* **Task to carry out**:
Pictures don't belong in the copy; print all the records exactly.

* **Records provided**:

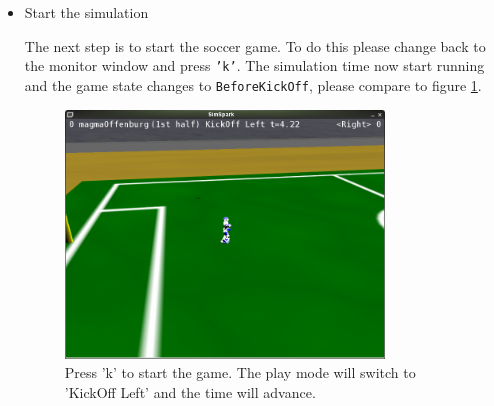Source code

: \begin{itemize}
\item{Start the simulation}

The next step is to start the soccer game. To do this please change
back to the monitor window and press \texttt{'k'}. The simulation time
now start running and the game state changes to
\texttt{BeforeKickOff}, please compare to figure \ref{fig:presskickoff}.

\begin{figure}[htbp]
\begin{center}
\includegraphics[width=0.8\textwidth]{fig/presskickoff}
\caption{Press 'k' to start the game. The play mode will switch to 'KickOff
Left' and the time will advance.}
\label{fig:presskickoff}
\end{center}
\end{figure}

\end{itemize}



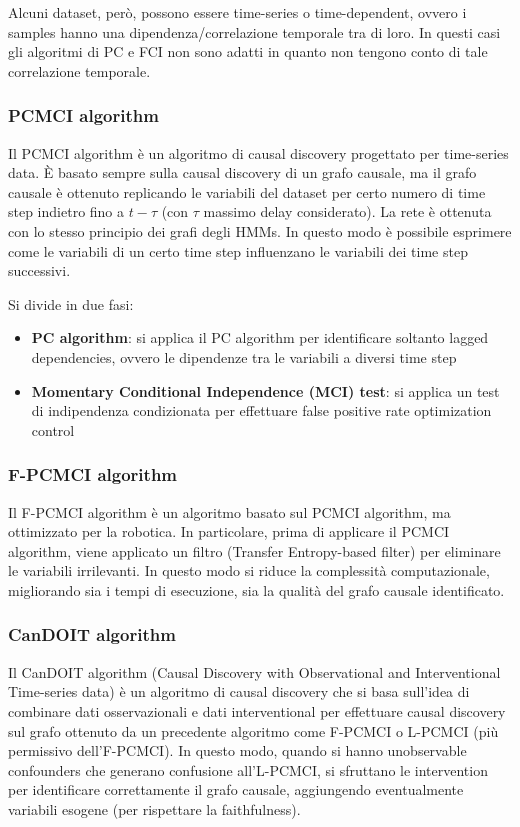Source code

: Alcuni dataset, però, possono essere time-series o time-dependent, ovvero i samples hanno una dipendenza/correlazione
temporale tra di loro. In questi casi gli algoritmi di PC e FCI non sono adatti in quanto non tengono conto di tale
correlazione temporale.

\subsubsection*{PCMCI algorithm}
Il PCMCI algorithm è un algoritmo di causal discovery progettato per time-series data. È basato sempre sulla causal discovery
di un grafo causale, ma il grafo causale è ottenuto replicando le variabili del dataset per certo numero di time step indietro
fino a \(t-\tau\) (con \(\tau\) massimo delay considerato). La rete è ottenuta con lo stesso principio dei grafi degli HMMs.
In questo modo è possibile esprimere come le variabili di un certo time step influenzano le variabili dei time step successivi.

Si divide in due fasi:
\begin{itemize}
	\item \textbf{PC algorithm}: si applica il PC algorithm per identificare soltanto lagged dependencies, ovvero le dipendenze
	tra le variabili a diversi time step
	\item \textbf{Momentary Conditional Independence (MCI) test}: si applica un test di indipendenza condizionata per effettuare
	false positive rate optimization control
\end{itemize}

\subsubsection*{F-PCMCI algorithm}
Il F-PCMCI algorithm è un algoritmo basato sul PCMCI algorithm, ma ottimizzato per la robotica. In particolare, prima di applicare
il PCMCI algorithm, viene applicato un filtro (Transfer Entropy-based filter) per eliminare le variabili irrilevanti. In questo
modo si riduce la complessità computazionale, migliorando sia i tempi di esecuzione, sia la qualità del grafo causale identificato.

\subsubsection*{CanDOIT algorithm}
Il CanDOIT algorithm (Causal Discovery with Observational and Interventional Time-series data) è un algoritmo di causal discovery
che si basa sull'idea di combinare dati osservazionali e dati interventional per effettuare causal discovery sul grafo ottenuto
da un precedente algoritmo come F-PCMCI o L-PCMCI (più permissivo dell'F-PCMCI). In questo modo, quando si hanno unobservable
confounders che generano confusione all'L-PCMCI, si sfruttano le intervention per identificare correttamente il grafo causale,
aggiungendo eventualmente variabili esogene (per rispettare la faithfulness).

* **Expected answer**:
Source code

: \begin{itemize}
\item{Start the simulation}

The next step is to start the soccer game. To do this please change
back to the monitor window and press \texttt{'k'}. The simulation time
now start running and the game state changes to
\texttt{BeforeKickOff}, please compare to figure \ref{fig:presskickoff}.

\begin{figure}[htbp]
\begin{center}
\includegraphics[width=0.8\textwidth]{fig/presskickoff}
\caption{Press 'k' to start the game. The play mode will switch to 'KickOff
Left' and the time will advance.}
\label{fig:presskickoff}
\end{center}
\end{figure}

\end{itemize}



Source code

: Alcuni dataset, però, possono essere time-series o time-dependent, ovvero i samples hanno una dipendenza/correlazione
temporale tra di loro. In questi casi gli algoritmi di PC e FCI non sono adatti in quanto non tengono conto di tale
correlazione temporale.

\subsubsection*{PCMCI algorithm}
Il PCMCI algorithm è un algoritmo di causal discovery progettato per time-series data. È basato sempre sulla causal discovery
di un grafo causale, ma il grafo causale è ottenuto replicando le variabili del dataset per certo numero di time step indietro
fino a \(t-\tau\) (con \(\tau\) massimo delay considerato). La rete è ottenuta con lo stesso principio dei grafi degli HMMs.
In questo modo è possibile esprimere come le variabili di un certo time step influenzano le variabili dei time step successivi.

Si divide in due fasi:
\begin{itemize}
	\item \textbf{PC algorithm}: si applica il PC algorithm per identificare soltanto lagged dependencies, ovvero le dipendenze
	tra le variabili a diversi time step
	\item \textbf{Momentary Conditional Independence (MCI) test}: si applica un test di indipendenza condizionata per effettuare
	false positive rate optimization control
\end{itemize}

\subsubsection*{F-PCMCI algorithm}
Il F-PCMCI algorithm è un algoritmo basato sul PCMCI algorithm, ma ottimizzato per la robotica. In particolare, prima di applicare
il PCMCI algorithm, viene applicato un filtro (Transfer Entropy-based filter) per eliminare le variabili irrilevanti. In questo
modo si riduce la complessità computazionale, migliorando sia i tempi di esecuzione, sia la qualità del grafo causale identificato.

\subsubsection*{CanDOIT algorithm}
Il CanDOIT algorithm (Causal Discovery with Observational and Interventional Time-series data) è un algoritmo di causal discovery
che si basa sull'idea di combinare dati osservazionali e dati interventional per effettuare causal discovery sul grafo ottenuto
da un precedente algoritmo come F-PCMCI o L-PCMCI (più permissivo dell'F-PCMCI). In questo modo, quando si hanno unobservable
confounders che generano confusione all'L-PCMCI, si sfruttano le intervention per identificare correttamente il grafo causale,
aggiungendo eventualmente variabili esogene (per rispettare la faithfulness).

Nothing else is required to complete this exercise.